Both men were infected with the human immunodeficiency virus (HIV), one of them for 30 years, but never developed symptoms of AIDS.
The virus that caused AIDS remained in its immune cells but was inactivated because its genetic code had been altered, the scientists said.
The change seemed to be linked to the increased activity of a common enzyme called APOBEC, they theorized.
The "apparent spontaneous cure" raises an intriguing avenue for drug engineering, the team said in a statement.
"The work opens avenues for a therapeutic cure, using or stimulating this enzyme, and avenues for identifying individuals among new infected who have a chance for spontaneous healing."
The work published in the journal Clinical Microbiology and Infection, was conducted by scientists at the Institm of France's Institute of Health and Medical Research.
HIV replicates by invading human CD4 immune cells, which are reprogrammed to become virus factories.
A rare group of people - less than one percent of those infected - are naturally able to control viral replication and keep the virus at undetectable levels.
They are known as "elite controllers," but the mechanism by which they keep the virus under control remains a mystery.
The French group observed such individuals, a man of 57 years diagnosed HIV positive in 1985, and a man of 23 years diagnosed in 2011, and the genomes of its viruses were sequenced.
Although they remain infected, standard tests could not detect the virus in their blood.
The team found that in both cases the virus was not able to replicate in immune cells due to mutations in its genetic code.
The researchers suggest spontaneous evolution between humans and viruses, a process called "endogenization" that is believed to have neutralized other viruses in humans in the past.
A similar process has been witnessed in a population of koalas who integrated an AIDS virus into their genes, neutralizing it, and were passing resistance to their offspring.
"We propose that curing HIV can occur through HIV endogenization in humans," the team wrote.
"These findings suggest that without prophylactic and therapeutic strategies, after several decades of HIV / host integrations, and millions of deaths, it is likely that some individuals may have endogenized and neutralized the virus and transmitted to their offspring, they add.
"We believe that the persistence of HIV DNA can lead to healing and protection, from AIDS."
The approach taken so far has been the opposite: to try and erase all traces of HIV from human cells and from cellular reservoirs where they hide.

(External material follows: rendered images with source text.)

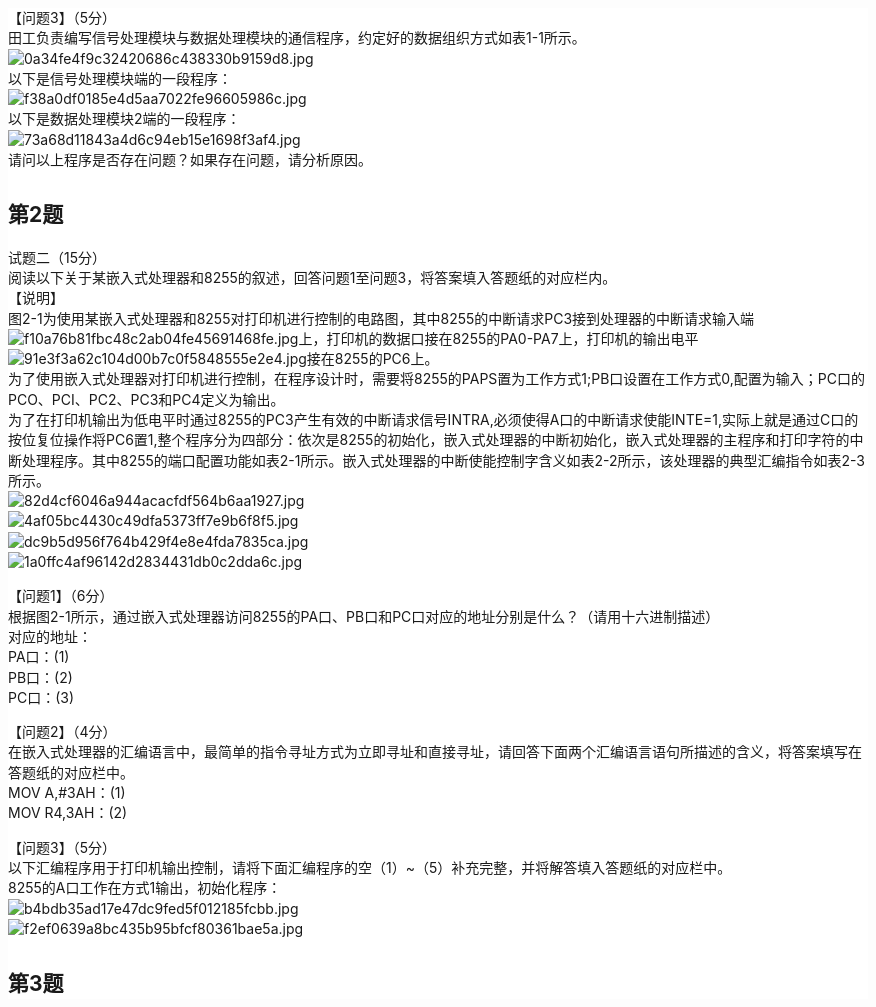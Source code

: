 【问题3】（5分）  
田工负责编写信号处理模块与数据处理模块的通信程序，约定好的数据组织方式如表1-1所示。  
![0a34fe4f9c32420686c438330b9159d8.jpg][]  
以下是信号处理模块端的一段程序：  
![f38a0df0185e4d5aa7022fe96605986c.jpg][]  
以下是数据处理模块2端的一段程序：  
![73a68d11843a4d6c94eb15e1698f3af4.jpg][]  
请问以上程序是否存在问题？如果存在问题，请分析原因。  


## 第2题 ##

试题二（15分）  
阅读以下关于某嵌入式处理器和8255的叙述，回答问题1至问题3，将答案填入答题纸的对应栏内。  
【说明】  
图2-1为使用某嵌入式处理器和8255对打印机进行控制的电路图，其中8255的中断请求PC3接到处理器的中断请求输入端![f10a76b81fbc48c2ab04fe45691468fe.jpg][]上，打印机的数据口接在8255的PA0-PA7上，打印机的输出电平![91e3f3a62c104d00b7c0f5848555e2e4.jpg][]接在8255的PC6上。  
为了使用嵌入式处理器对打印机进行控制，在程序设计时，需要将8255的PAPS置为工作方式1;PB口设置在工作方式0,配置为输入；PC口的PCO、PCI、PC2、PC3和PC4定义为输出。  
为了在打印机输出为低电平时通过8255的PC3产生有效的中断请求信号INTRA,必须使得A口的中断请求使能INTE=1,实际上就是通过C口的按位复位操作将PC6置1,整个程序分为四部分：依次是8255的初始化，嵌入式处理器的中断初始化，嵌入式处理器的主程序和打印字符的中断处理程序。其中8255的端口配置功能如表2-1所示。嵌入式处理器的中断使能控制字含义如表2-2所示，该处理器的典型汇编指令如表2-3所示。  
![82d4cf6046a944acacfdf564b6aa1927.jpg][]  
![4af05bc4430c49dfa5373ff7e9b6f8f5.jpg][]  
![dc9b5d956f764b429f4e8e4fda7835ca.jpg][]  
![1a0ffc4af96142d2834431db0c2dda6c.jpg][]  
  
【问题1】（6分）  
根据图2-1所示，通过嵌入式处理器访问8255的PA口、PB口和PC口对应的地址分别是什么？（请用十六进制描述）  
对应的地址：  
PA口：(1)  
PB口：(2)  
PC口：(3)  
  
【问题2】（4分）  
在嵌入式处理器的汇编语言中，最简单的指令寻址方式为立即寻址和直接寻址，请回答下面两个汇编语言语句所描述的含义，将答案填写在答题纸的对应栏中。  
MOV A,\#3AH：(1)  
MOV R4,3AH：(2)  
  
【问题3】（5分）  
以下汇编程序用于打印机输出控制，请将下面汇编程序的空（1）~（5）补充完整，并将解答填入答题纸的对应栏中。  
8255的A口工作在方式1输出，初始化程序：  
![b4bdb35ad17e47dc9fed5f012185fcbb.jpg][]  
![f2ef0639a8bc435b95bfcf80361bae5a.jpg][]  


## 第3题 ##


[a42f6acb09f54802abf71dc02bebeb37.jpg]: https://www.xkxxkx.cn/file/exam/software/嵌入式系统设计师/案例/第1题/a42f6acb09f54802abf71dc02bebeb37.jpg
[0a34fe4f9c32420686c438330b9159d8.jpg]: https://www.xkxxkx.cn/file/exam/software/嵌入式系统设计师/案例/第1题/0a34fe4f9c32420686c438330b9159d8.jpg
[f38a0df0185e4d5aa7022fe96605986c.jpg]: https://www.xkxxkx.cn/file/exam/software/嵌入式系统设计师/案例/第1题/f38a0df0185e4d5aa7022fe96605986c.jpg
[73a68d11843a4d6c94eb15e1698f3af4.jpg]: https://www.xkxxkx.cn/file/exam/software/嵌入式系统设计师/案例/第1题/73a68d11843a4d6c94eb15e1698f3af4.jpg
[f10a76b81fbc48c2ab04fe45691468fe.jpg]: https://www.xkxxkx.cn/file/exam/software/嵌入式系统设计师/案例/第2题/f10a76b81fbc48c2ab04fe45691468fe.jpg
[91e3f3a62c104d00b7c0f5848555e2e4.jpg]: https://www.xkxxkx.cn/file/exam/software/嵌入式系统设计师/案例/第2题/91e3f3a62c104d00b7c0f5848555e2e4.jpg
[82d4cf6046a944acacfdf564b6aa1927.jpg]: https://www.xkxxkx.cn/file/exam/software/嵌入式系统设计师/案例/第2题/82d4cf6046a944acacfdf564b6aa1927.jpg
[4af05bc4430c49dfa5373ff7e9b6f8f5.jpg]: https://www.xkxxkx.cn/file/exam/software/嵌入式系统设计师/案例/第2题/4af05bc4430c49dfa5373ff7e9b6f8f5.jpg
[dc9b5d956f764b429f4e8e4fda7835ca.jpg]: https://www.xkxxkx.cn/file/exam/software/嵌入式系统设计师/案例/第2题/dc9b5d956f764b429f4e8e4fda7835ca.jpg
[1a0ffc4af96142d2834431db0c2dda6c.jpg]: https://www.xkxxkx.cn/file/exam/software/嵌入式系统设计师/案例/第2题/1a0ffc4af96142d2834431db0c2dda6c.jpg
[b4bdb35ad17e47dc9fed5f012185fcbb.jpg]: https://www.xkxxkx.cn/file/exam/software/嵌入式系统设计师/案例/第2题/b4bdb35ad17e47dc9fed5f012185fcbb.jpg
[f2ef0639a8bc435b95bfcf80361bae5a.jpg]: https://www.xkxxkx.cn/file/exam/software/嵌入式系统设计师/案例/第2题/f2ef0639a8bc435b95bfcf80361bae5a.jpg
[4996061f39dc46c8ab58428fda717229.jpg]: https://www.xkxxkx.cn/file/exam/software/嵌入式系统设计师/案例/第3题/4996061f39dc46c8ab58428fda717229.jpg
[18baf753e25f4788a7bc0801901fb444.jpg]: https://www.xkxxkx.cn/file/exam/software/嵌入式系统设计师/案例/第4题/18baf753e25f4788a7bc0801901fb444.jpg
[961d008e332047878a98196bb4bf19ca.jpg]: https://www.xkxxkx.cn/file/exam/software/嵌入式系统设计师/案例/第4题/961d008e332047878a98196bb4bf19ca.jpg
[a1b36c392e464db89e00d4e665e00a33.jpg]: https://www.xkxxkx.cn/file/exam/software/嵌入式系统设计师/案例/第5题/a1b36c392e464db89e00d4e665e00a33.jpg
[5e3ba764edfc41d7856f8f431959a2a4.jpg]: https://www.xkxxkx.cn/file/exam/software/嵌入式系统设计师/案例/第5题/5e3ba764edfc41d7856f8f431959a2a4.jpg
[6306389e212144cc8412343af6f21f62.jpg]: https://www.xkxxkx.cn/file/exam/software/嵌入式系统设计师/案例/第5题/6306389e212144cc8412343af6f21f62.jpg
[99c7f19c6afb4f7ea13fe57d0a27eabf.jpg]: https://www.xkxxkx.cn/file/exam/software/嵌入式系统设计师/案例/第5题/99c7f19c6afb4f7ea13fe57d0a27eabf.jpg
[f55d740e16a8428f94681cf55ae15b36.jpg]: https://www.xkxxkx.cn/file/exam/software/嵌入式系统设计师/案例/第5题/f55d740e16a8428f94681cf55ae15b36.jpg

"We suggest that the persistence of HIV DNA is not integrated as a barrier, but rather, it may constitute a precondition for HIV cures," said the study authors.

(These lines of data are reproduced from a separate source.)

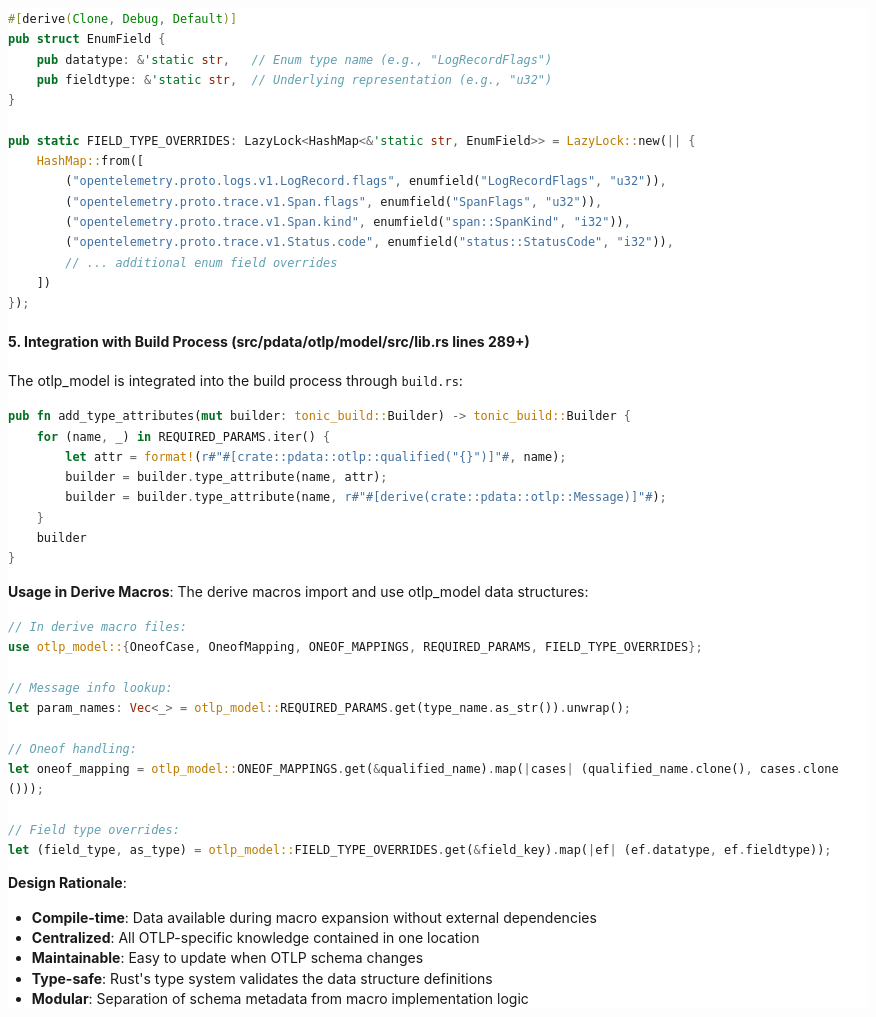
 ```rust
#[derive(Clone, Debug, Default)]
pub struct EnumField {
    pub datatype: &'static str,   // Enum type name (e.g., "LogRecordFlags")
    pub fieldtype: &'static str,  // Underlying representation (e.g., "u32")
}

pub static FIELD_TYPE_OVERRIDES: LazyLock<HashMap<&'static str, EnumField>> = LazyLock::new(|| {
    HashMap::from([
        ("opentelemetry.proto.logs.v1.LogRecord.flags", enumfield("LogRecordFlags", "u32")),
        ("opentelemetry.proto.trace.v1.Span.flags", enumfield("SpanFlags", "u32")),
        ("opentelemetry.proto.trace.v1.Span.kind", enumfield("span::SpanKind", "i32")),
        ("opentelemetry.proto.trace.v1.Status.code", enumfield("status::StatusCode", "i32")),
        // ... additional enum field overrides
    ])
});
```

#### 5. Integration with Build Process (src/pdata/otlp/model/src/lib.rs lines 289+)
The otlp_model is integrated into the build process through `build.rs`:

```rust
pub fn add_type_attributes(mut builder: tonic_build::Builder) -> tonic_build::Builder {
    for (name, _) in REQUIRED_PARAMS.iter() {
        let attr = format!(r#"#[crate::pdata::otlp::qualified("{}")]"#, name);
        builder = builder.type_attribute(name, attr);
        builder = builder.type_attribute(name, r#"#[derive(crate::pdata::otlp::Message)]"#);
    }
    builder
}
```

**Usage in Derive Macros**:
The derive macros import and use otlp_model data structures:

```rust
// In derive macro files:
use otlp_model::{OneofCase, OneofMapping, ONEOF_MAPPINGS, REQUIRED_PARAMS, FIELD_TYPE_OVERRIDES};

// Message info lookup:
let param_names: Vec<_> = otlp_model::REQUIRED_PARAMS.get(type_name.as_str()).unwrap();

// Oneof handling:
let oneof_mapping = otlp_model::ONEOF_MAPPINGS.get(&qualified_name).map(|cases| (qualified_name.clone(), cases.clone()));

// Field type overrides:
let (field_type, as_type) = otlp_model::FIELD_TYPE_OVERRIDES.get(&field_key).map(|ef| (ef.datatype, ef.fieldtype));
```

**Design Rationale**:

- **Compile-time**: Data available during macro expansion without external dependencies
- **Centralized**: All OTLP-specific knowledge contained in one location
- **Maintainable**: Easy to update when OTLP schema changes
- **Type-safe**: Rust's type system validates the data structure definitions
- **Modular**: Separation of schema metadata from macro implementation logic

"We propose a new vision of HIV cures through the integration, inactivation and potential endogenization of a viral genome in the human genome."
- Not exclusive -
The team said they do not believe that two patients were the only ones to develop this process or that the phenomenon is new.
And they called for a "huge" sequencing of human DNA, particularly from Africans who had been exposed to HIV to obtain the longest possible stage of endogenization, in order to find yet another proof.
There is only one person who has been literally cured of HIV: Timothy Ray Brown who had bone marrow transplants as a treatment for leukemia from an HIV-resistant donor. Editor's note: All attempts to repeat the act have resulted in death in the post operative period
A baby who was given anti-AIDS drugs immediately after birth with follow-up up to eighteen months, led scientists around the world to believe the girl, the Mississippi baby would have been cured, but the virus later destroyed that hope too.
For those who want to know more about placental (Opens in another tab)
Translated from the original in English Scientists see mechanism for spontaneous HIV 'cure' by Cláudio Souza.